Tuesday, February 23, 2021

A Dot Map of Half a Million Covid Deaths

Almost half a million people have now died from Covid-19 in the United States. Yesterday, in Visualizing Half a Million Deaths, I looked at how data journalists at the New York Times and the Washington Post have attempted to visualize the scale of the tragedy experienced over the last year. 

Both the NYT and the Post have created data visualizations which attempt to portray the scale of half a million deaths to their readers. In 500,000 Lives Lost NBC News has taken a different approach, using an interactive map to visualize where those 500,000 victims of Covid lived.
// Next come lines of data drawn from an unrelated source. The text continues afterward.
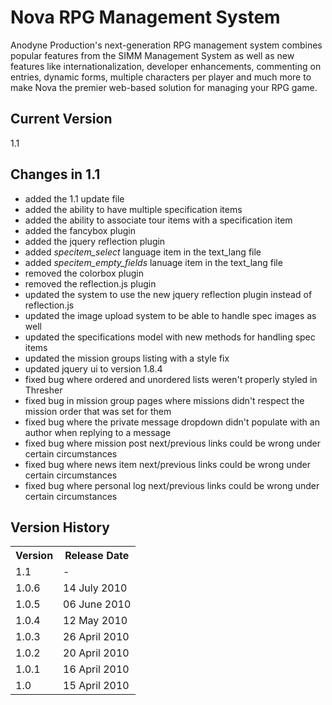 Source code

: # Nova RPG Management System

Anodyne Production's next-generation RPG management system combines popular features from the SIMM Management System as well as new features like internationalization, developer enhancements, commenting on entries, dynamic forms, multiple characters per player and much more to make Nova the premier web-based solution for managing your RPG game.

## Current Version

1.1

## Changes in 1.1

* added the 1.1 update file
* added the ability to have multiple specification items
* added the ability to associate tour items with a specification item
* added the fancybox plugin
* added the jquery reflection plugin
* added _specitem\_select_ language item in the text\_lang file
* added _specitem\_empty\_fields_ lanuage item in the text\_lang file
* removed the colorbox plugin
* removed the reflection.js plugin
* updated the system to use the new jquery reflection plugin instead of reflection.js
* updated the image upload system to be able to handle spec images as well
* updated the specifications model with new methods for handling spec items
* updated the mission groups listing with a style fix
* updated jquery ui to version 1.8.4
* fixed bug where ordered and unordered lists weren't properly styled in Thresher
* fixed bug in mission group pages where missions didn't respect the mission order that was set for them
* fixed bug where the private message dropdown didn't populate with an author when replying to a message
* fixed bug where mission post next/previous links could be wrong under certain circumstances
* fixed bug where news item next/previous links could be wrong under certain circumstances
* fixed bug where personal log next/previous links could be wrong under certain circumstances

## Version History

<table>
	<tr>
		<th>Version</th><th>Release Date</th>
	</tr>
	<tr>
		<td>1.1</td><td>-</td>
	</tr>
	<tr>
		<td>1.0.6</td><td>14 July 2010</td>
	</tr>
	<tr>
		<td>1.0.5</td><td>06 June 2010</td>
	</tr>
	<tr>
		<td>1.0.4</td><td>12 May 2010</td>
	</tr>
	<tr>
		<td>1.0.3</td><td>26 April 2010</td>
	</tr>
	<tr>
		<td>1.0.2</td><td>20 April 2010</td>
	</tr>
	<tr>
		<td>1.0.1</td><td>16 April 2010</td>
	</tr>
	<tr>
		<td>1.0</td><td>15 April 2010</td>
	</tr>
</table> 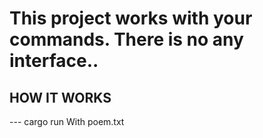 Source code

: # This project works with your commands. There is no any interface..

## HOW IT WORKS

--- cargo run With poem.txt
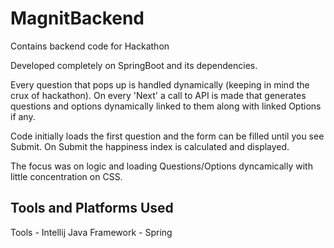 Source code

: # MagnitBackend
Contains backend code for Hackathon



Developed completely on SpringBoot and its dependencies.

Every question that pops up is handled dynamically (keeping in mind the crux of hackathon). On every 'Next' a call to API is made that
generates questions and options dynamically linked to them along with linked Options if any.

Code initially loads the first question and the form can be filled until you see Submit. On Submit the happiness index is calculated and displayed.

The focus was on logic and loading Questions/Options dyncamically with little concentration on CSS.

## Tools and Platforms Used
   Tools -  Intellij
   Java Framework - Spring
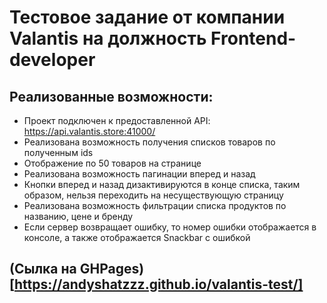 # Тестовое задание от компании Valantis на должность Frontend-developer

## Реализованные возможности:

- Проект подключен к предоставленной API: https://api.valantis.store:41000/
- Реализована возможность получения списков товаров по полученным ids
- Отображение по 50 товаров на странице
- Реализована возможность пагинации вперед и назад
- Кнопки вперед и назад дизактивируются в конце списка, таким образом, нельзя переходить на несуществующую страницу
- Реализована возможность фильтрации списка продуктов по названию, цене и бренду
- Если сервер возвращает ошибку, то номер ошибки отображается в консоле, а также отображается Snackbar с ошибкой

## (Сылка на GHPages)[https://andyshatzzz.github.io/valantis-test/]
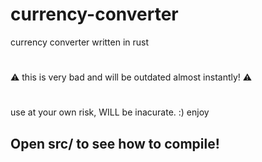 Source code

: # currency-converter
currency converter written in rust
#
⚠ this is very bad and will be outdated almost instantly! ⚠
#
use at your own risk, WILL be inacurate. :) 
enjoy 

## Open src/ to see how to compile!
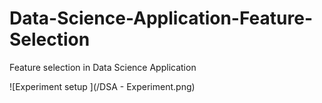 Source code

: # Data-Science-Application-Feature-Selection
Feature selection in Data Science Application

![Experiment setup ](/DSA - Experiment.png)
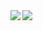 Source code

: <a href="https://github-readme-stats.vercel.app/api?username=keithpinson">
  <img align="left" src="https://github-readme-stats.vercel.app/api?username=keithpinson" />
</a>
<a href="https://github-readme-stats.vercel.app/api/top-langs/?username=keithpinson">
  <img align="left" src="https://github-readme-stats.vercel.app/api/top-langs/?username=keithpinson" />
</a>

<!--
**KeithPinson/KeithPinson** is a ✨ _special_ ✨ repository because its `README.md` (this file) appears on your GitHub profile.

Here are some ideas to get you started:

- 🔭 I’m currently working on ...
- 🌱 I’m currently learning ...
- 👯 I’m looking to collaborate on ...
- 🤔 I’m looking for help with ...
- 💬 Ask me about ...
- 📫 How to reach me: ...
- 😄 Pronouns: ...
- ⚡ Fun fact: ...

- Hi there 👋 ...

-->
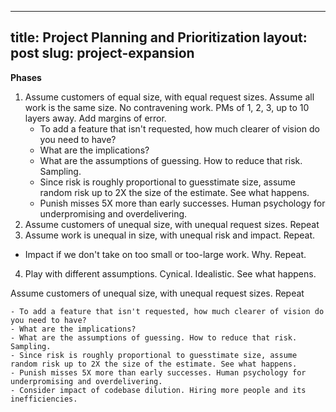 --- 
title: Project Planning and Prioritization
layout: post
slug: project-expansion
--

**Phases**

1. Assume customers of equal size, with equal request sizes. Assume all work is the same size. No contravening work. PMs of 1, 2, 3, up to 10 layers away. Add margins of error. 
	- To add a feature that isn't requested, how much clearer of vision do you need to have?
	- What are the implications?
	- What are the assumptions of guessing. How to reduce that risk. Sampling.
	- Since risk is roughly proportional to guesstimate size, assume random risk up to 2X the size of the estimate. See what happens.
	- Punish misses 5X more than early successes. Human psychology for underpromising and overdelivering.
2. Assume customers of unequal size, with unequal request sizes. Repeat
3. Assume work is unequal in size, with unequal risk and impact. Repeat.
 - Impact if we don't take on too small or too-large work. Why. Repeat.
4. Play with different assumptions. Cynical. Idealistic. See what happens. 

Assume customers of unequal size, with unequal request sizes. Repeat

	- To add a feature that isn't requested, how much clearer of vision do you need to have?
	- What are the implications?
	- What are the assumptions of guessing. How to reduce that risk. Sampling.
	- Since risk is roughly proportional to guesstimate size, assume random risk up to 2X the size of the estimate. See what happens.
	- Punish misses 5X more than early successes. Human psychology for underpromising and overdelivering.
	- Consider impact of codebase dilution. Hiring more people and its inefficiencies.  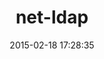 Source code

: ---
layout: post
title:  "net-ldap"
repo:   "ruby-ldap/ruby-net-ldap"
date:   2015-02-18 17:28:35
gemurl: http://github.com/ruby-ldap/ruby-net-ldap
---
The map plots half a million red dots, each dot representing one death from the coronavirus. 

The map includes a scollytelling element which provides a chronological view of the spread of Covid-19 across the United States over the last year - beginning with the first reported U.S. death in Washington state on Feb. 29th 2020 (although it was later revealed that the first Covid-19 death occurred a few weeks earlier in Santa Clara, California). As you scroll through the story the map moves to different locations to explore where significant outbreaks have happened during the course of the pandemic.

If you scroll to the end of NBC's story you can actually explore the map for yourself. Enter an address or zip-code and you can view the number of deaths at your chosen location via the density of red dots on the map. The dots don't reveal the actual addresses of individual victims of Covid-19. The location of the dots are randomized within each census block area.